-- Aim of the exercise --
Go through the records below and copy out every line that contains the word "defined".

= = = =

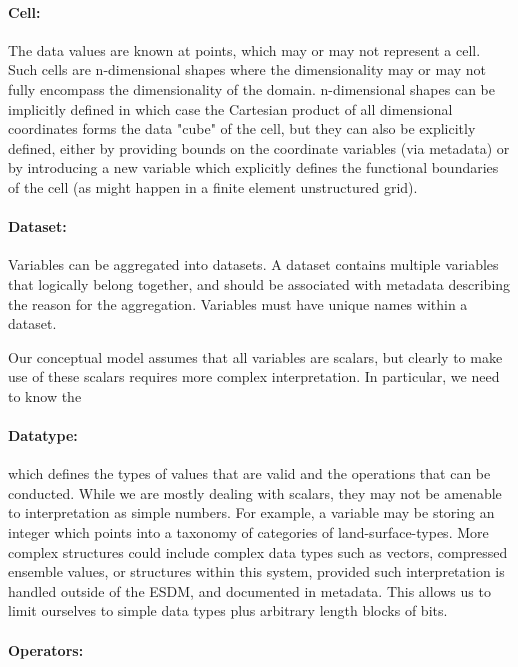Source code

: \paragraph{Cell:}%
\label{cell}

The data values are known at points, which may or may not represent a
cell. Such cells are n-dimensional shapes where the dimensionality may
or may not fully encompass the dimensionality of the domain.
n-dimensional shapes can be implicitly defined in which case the
Cartesian product of all dimensional coordinates forms the data "cube"
of the cell, but they can also be explicitly defined, either by
providing bounds on the coordinate variables (via metadata) or by
introducing a new variable which explicitly defines the functional
boundaries of the cell (as might happen in a finite element unstructured
grid).

\paragraph{Dataset:}%
\label{dataset}

Variables can be aggregated into datasets. A dataset contains multiple
variables that logically belong together, and should be associated with
metadata describing the reason for the aggregation. Variables must have
unique names within a dataset.

Our conceptual model assumes that all variables are scalars, but clearly
to make use of these scalars requires more complex interpretation. In
particular, we need to know the

\paragraph{Datatype:}%
\label{datatype}

which defines the types of values that are valid and the operations that
can be conducted. While we are mostly dealing with scalars, they may not
be amenable to interpretation as simple numbers. For example, a variable
may be storing an integer which points into a taxonomy of categories of
land-surface-types. More complex structures could include complex data
types such as vectors, compressed ensemble values, or structures within
this system, provided such interpretation is handled outside of the
ESDM, and documented in metadata. This allows us to limit ourselves to
simple data types plus arbitrary length blocks of bits.

\paragraph{Operators:}%
\label{operators}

= = = =

-- Solution --
n-dimensional shapes can be implicitly defined in which case the
of the cell, but they can also be explicitly defined, either by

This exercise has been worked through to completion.